--- DATA Enclosed Below ---

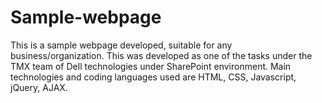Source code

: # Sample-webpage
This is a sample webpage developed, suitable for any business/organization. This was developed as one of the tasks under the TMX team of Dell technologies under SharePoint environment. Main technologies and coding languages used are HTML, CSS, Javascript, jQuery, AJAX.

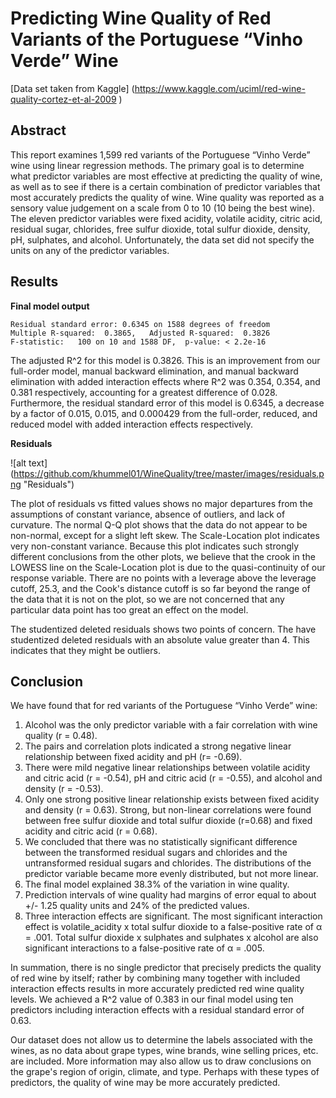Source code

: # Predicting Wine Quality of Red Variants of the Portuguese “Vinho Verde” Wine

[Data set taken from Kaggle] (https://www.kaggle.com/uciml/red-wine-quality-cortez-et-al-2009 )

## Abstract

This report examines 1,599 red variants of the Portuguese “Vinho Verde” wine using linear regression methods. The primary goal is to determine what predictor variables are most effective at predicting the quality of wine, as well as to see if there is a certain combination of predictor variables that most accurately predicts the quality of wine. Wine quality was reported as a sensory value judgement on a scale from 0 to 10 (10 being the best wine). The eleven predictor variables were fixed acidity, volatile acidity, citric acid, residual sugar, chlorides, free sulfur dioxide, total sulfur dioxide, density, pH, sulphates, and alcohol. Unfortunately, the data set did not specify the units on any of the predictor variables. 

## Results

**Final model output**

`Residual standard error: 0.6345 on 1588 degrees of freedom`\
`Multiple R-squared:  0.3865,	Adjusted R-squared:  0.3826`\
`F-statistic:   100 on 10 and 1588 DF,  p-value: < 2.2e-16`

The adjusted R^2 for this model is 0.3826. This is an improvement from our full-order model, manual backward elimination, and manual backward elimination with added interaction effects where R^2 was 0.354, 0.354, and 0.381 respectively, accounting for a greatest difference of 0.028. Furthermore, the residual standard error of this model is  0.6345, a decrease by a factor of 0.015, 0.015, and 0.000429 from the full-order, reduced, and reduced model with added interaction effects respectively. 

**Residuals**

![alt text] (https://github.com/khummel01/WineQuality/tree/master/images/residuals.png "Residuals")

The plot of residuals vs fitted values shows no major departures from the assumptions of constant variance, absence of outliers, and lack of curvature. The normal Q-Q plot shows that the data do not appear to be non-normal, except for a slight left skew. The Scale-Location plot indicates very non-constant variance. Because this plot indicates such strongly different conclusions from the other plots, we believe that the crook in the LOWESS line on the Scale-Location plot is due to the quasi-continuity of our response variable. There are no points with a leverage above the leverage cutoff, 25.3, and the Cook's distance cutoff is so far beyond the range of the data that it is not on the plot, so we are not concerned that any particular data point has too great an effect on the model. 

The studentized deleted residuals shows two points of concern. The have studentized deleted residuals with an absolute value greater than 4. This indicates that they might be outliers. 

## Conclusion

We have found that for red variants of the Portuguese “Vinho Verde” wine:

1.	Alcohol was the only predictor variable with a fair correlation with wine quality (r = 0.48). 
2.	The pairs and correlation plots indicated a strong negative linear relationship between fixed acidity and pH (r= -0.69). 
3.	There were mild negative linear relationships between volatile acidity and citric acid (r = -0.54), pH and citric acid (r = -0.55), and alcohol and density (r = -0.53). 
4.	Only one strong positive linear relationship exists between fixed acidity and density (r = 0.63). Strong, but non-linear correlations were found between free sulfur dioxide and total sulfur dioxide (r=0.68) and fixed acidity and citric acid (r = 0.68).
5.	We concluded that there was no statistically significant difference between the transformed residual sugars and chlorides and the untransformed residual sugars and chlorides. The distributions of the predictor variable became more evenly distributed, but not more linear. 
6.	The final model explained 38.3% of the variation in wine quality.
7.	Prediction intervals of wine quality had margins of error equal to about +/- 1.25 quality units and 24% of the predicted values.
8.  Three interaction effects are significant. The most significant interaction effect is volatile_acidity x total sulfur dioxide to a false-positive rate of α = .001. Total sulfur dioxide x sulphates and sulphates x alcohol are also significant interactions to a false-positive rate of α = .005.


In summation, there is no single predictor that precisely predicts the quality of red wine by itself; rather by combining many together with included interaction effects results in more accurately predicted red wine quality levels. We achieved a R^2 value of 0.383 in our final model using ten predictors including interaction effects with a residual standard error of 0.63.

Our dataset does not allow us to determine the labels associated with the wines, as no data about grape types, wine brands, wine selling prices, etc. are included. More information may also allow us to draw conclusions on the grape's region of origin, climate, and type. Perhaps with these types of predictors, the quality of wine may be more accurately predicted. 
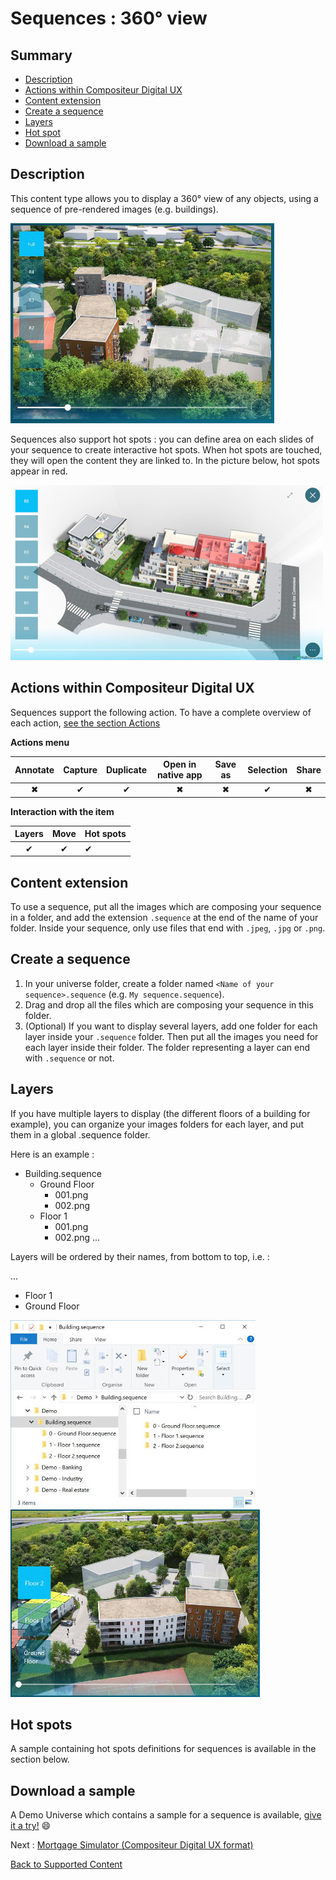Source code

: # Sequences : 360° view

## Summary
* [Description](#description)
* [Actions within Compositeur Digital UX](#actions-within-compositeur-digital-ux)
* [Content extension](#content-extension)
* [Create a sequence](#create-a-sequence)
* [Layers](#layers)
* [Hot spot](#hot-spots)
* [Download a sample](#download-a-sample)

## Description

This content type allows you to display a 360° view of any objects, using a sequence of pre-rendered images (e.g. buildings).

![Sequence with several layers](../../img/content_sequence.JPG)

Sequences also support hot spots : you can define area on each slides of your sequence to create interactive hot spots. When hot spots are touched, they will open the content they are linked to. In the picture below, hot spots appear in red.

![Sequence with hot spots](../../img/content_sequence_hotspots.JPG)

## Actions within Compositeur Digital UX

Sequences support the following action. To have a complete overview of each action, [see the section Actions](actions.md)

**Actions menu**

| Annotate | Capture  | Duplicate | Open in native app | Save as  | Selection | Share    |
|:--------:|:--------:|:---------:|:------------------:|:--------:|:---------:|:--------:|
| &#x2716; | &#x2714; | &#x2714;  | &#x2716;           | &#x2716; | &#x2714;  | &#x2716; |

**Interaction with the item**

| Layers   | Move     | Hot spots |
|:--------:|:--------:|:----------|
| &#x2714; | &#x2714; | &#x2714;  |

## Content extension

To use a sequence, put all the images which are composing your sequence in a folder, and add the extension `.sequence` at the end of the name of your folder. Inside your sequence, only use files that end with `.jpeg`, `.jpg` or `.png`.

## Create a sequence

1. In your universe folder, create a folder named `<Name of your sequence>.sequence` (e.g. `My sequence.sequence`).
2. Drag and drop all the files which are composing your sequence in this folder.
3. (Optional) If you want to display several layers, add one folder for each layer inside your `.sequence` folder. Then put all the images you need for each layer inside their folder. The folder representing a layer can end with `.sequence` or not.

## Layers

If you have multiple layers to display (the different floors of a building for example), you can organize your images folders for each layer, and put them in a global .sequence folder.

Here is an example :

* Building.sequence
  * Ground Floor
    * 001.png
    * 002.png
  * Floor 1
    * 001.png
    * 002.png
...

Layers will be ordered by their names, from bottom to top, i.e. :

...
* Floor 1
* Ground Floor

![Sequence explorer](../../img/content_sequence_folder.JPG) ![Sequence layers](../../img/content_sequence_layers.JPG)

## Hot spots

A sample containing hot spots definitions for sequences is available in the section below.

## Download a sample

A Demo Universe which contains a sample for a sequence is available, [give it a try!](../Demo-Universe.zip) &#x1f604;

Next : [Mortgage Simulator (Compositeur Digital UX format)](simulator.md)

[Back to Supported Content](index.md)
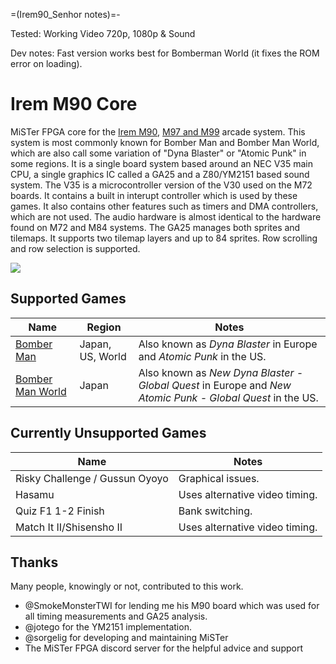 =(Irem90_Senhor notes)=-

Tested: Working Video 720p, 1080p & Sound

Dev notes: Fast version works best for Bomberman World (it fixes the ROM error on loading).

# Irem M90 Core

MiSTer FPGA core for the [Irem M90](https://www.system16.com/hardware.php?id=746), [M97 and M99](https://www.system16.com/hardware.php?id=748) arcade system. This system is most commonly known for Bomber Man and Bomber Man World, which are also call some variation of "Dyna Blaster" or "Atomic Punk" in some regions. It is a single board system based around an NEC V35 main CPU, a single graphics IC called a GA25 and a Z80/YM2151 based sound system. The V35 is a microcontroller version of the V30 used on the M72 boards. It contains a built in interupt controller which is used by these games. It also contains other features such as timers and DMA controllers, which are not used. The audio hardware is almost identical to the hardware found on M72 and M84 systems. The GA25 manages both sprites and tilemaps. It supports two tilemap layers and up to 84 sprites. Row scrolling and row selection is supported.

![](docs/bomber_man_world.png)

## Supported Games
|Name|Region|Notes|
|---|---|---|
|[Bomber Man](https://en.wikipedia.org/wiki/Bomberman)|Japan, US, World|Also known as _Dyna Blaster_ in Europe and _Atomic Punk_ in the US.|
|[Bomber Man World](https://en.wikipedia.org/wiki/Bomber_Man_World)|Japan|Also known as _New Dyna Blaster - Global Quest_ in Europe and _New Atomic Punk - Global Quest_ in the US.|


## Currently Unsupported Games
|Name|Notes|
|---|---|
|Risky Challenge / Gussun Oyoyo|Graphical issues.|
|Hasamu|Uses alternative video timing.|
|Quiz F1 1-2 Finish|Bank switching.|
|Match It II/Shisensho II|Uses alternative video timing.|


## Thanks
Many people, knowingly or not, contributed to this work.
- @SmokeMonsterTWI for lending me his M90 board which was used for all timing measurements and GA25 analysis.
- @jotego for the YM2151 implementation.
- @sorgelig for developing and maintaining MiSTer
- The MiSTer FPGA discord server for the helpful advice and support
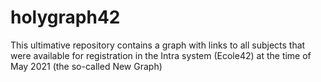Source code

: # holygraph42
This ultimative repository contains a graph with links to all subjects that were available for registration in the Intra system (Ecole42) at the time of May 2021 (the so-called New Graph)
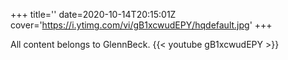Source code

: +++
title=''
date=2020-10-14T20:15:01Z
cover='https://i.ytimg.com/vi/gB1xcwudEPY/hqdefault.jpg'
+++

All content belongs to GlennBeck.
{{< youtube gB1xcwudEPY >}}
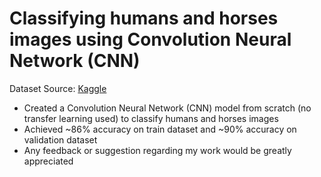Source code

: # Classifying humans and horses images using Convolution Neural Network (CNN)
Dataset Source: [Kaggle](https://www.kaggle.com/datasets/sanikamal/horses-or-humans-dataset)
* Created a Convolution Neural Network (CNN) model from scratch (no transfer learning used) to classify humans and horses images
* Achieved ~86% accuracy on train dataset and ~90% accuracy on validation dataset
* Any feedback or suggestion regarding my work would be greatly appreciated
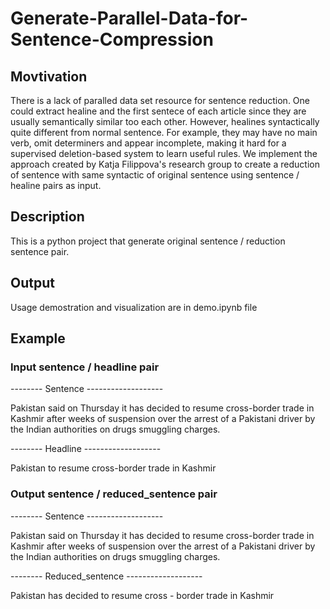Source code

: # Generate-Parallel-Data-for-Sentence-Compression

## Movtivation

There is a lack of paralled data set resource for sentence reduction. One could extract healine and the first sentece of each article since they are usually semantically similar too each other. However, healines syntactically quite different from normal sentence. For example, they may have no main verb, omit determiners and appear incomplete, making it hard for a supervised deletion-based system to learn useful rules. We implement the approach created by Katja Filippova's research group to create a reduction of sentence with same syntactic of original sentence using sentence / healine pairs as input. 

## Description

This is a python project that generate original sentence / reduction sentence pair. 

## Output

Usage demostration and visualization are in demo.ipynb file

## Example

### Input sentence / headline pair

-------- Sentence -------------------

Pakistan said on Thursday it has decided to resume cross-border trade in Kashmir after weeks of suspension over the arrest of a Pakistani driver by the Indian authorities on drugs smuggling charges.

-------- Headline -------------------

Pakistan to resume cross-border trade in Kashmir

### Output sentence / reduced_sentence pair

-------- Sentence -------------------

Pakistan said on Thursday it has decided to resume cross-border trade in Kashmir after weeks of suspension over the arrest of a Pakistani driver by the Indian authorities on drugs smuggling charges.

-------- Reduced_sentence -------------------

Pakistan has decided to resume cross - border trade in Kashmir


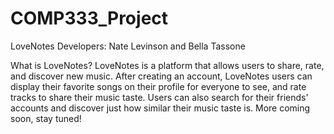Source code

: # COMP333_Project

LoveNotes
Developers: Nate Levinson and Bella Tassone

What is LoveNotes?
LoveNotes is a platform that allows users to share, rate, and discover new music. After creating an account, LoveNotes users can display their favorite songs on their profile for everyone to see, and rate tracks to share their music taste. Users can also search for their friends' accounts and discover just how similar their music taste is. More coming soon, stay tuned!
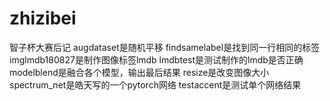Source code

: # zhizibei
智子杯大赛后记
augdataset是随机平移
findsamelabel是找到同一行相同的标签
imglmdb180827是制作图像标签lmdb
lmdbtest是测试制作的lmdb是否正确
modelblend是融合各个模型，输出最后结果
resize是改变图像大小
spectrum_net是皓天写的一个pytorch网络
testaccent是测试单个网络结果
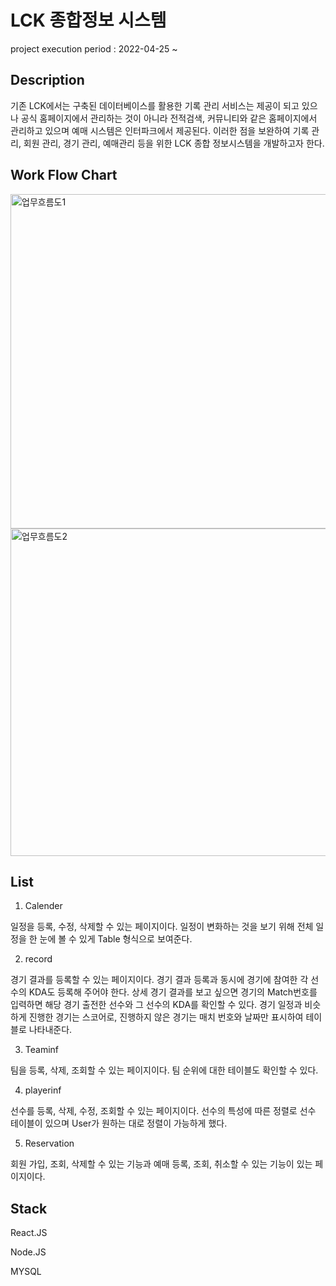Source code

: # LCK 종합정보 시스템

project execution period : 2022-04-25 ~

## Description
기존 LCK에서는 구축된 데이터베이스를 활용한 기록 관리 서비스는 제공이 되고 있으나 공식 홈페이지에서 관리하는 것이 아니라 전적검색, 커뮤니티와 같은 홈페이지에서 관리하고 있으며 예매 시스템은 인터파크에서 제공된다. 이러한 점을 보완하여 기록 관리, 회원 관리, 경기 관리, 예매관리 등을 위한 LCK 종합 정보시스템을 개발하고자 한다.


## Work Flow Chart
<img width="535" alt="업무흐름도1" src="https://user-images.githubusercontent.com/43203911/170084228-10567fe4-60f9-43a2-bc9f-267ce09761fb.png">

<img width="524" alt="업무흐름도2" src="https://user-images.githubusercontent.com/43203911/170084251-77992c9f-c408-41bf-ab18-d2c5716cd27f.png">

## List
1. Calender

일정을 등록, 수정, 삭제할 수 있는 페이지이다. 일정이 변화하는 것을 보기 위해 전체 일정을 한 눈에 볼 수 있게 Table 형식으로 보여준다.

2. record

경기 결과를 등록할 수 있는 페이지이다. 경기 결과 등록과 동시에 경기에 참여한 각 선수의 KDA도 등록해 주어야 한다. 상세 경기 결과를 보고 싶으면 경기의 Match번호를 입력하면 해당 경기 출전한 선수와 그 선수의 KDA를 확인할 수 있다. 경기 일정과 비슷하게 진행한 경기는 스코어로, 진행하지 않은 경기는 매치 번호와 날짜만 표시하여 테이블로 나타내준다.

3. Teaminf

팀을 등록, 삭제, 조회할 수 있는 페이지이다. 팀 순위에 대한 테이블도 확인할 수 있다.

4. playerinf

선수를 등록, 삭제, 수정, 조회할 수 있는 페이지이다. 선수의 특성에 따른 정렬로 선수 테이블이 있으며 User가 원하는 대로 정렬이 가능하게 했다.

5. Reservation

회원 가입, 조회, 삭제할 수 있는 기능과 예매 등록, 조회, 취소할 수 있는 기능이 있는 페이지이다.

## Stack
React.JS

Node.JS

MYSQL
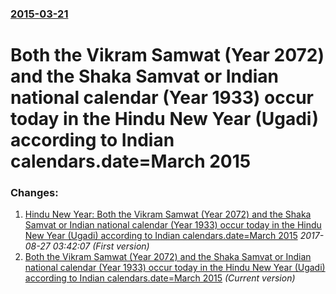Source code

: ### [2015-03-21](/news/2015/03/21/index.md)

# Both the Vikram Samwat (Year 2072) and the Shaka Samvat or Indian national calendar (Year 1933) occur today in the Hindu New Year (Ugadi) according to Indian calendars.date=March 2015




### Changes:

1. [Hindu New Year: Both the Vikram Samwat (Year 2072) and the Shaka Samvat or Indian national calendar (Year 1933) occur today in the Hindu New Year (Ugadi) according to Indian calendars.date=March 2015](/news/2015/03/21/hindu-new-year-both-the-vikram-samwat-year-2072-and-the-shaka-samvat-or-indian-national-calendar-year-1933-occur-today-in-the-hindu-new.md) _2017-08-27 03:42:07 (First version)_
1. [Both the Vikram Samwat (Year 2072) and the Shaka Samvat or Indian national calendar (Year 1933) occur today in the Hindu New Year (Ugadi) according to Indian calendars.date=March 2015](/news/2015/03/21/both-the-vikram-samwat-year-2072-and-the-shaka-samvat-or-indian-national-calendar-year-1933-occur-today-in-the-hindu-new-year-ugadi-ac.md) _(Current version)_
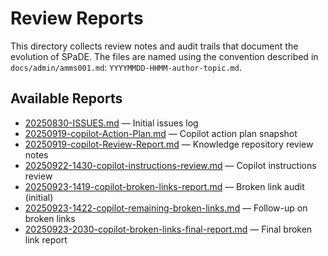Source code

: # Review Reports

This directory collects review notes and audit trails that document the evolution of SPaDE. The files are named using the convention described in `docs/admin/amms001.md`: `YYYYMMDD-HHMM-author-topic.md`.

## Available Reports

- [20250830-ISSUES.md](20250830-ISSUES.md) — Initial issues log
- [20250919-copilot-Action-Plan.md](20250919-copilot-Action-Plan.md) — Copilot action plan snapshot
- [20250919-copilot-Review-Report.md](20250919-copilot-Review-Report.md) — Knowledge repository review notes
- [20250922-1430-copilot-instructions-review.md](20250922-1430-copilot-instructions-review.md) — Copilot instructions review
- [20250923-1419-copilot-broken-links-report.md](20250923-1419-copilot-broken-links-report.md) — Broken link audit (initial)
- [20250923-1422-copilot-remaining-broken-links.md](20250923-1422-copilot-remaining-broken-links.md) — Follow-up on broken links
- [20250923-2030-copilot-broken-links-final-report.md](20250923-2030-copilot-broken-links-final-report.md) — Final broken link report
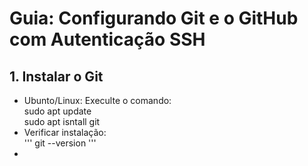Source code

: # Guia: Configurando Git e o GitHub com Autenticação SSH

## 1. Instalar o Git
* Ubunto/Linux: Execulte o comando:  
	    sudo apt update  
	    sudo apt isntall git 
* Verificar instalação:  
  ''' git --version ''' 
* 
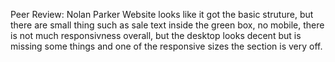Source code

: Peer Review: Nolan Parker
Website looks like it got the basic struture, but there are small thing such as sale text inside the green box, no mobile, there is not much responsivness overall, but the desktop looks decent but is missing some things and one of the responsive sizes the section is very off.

--- End of Enclosed DATA ---

- [TASK INSTRUCTIONS] Give again, word for word, every line of the listing above from the one with "## Supported Games" to the one with "Punk_ in the US.|", both inclusive, and nothing beyond them.

- [RESPONSE TO THE TASK]
## Supported Games
|Name|Region|Notes|
|---|---|---|
|[Bomber Man](https://en.wikipedia.org/wiki/Bomberman)|Japan, US, World|Also known as _Dyna Blaster_ in Europe and _Atomic Punk_ in the US.|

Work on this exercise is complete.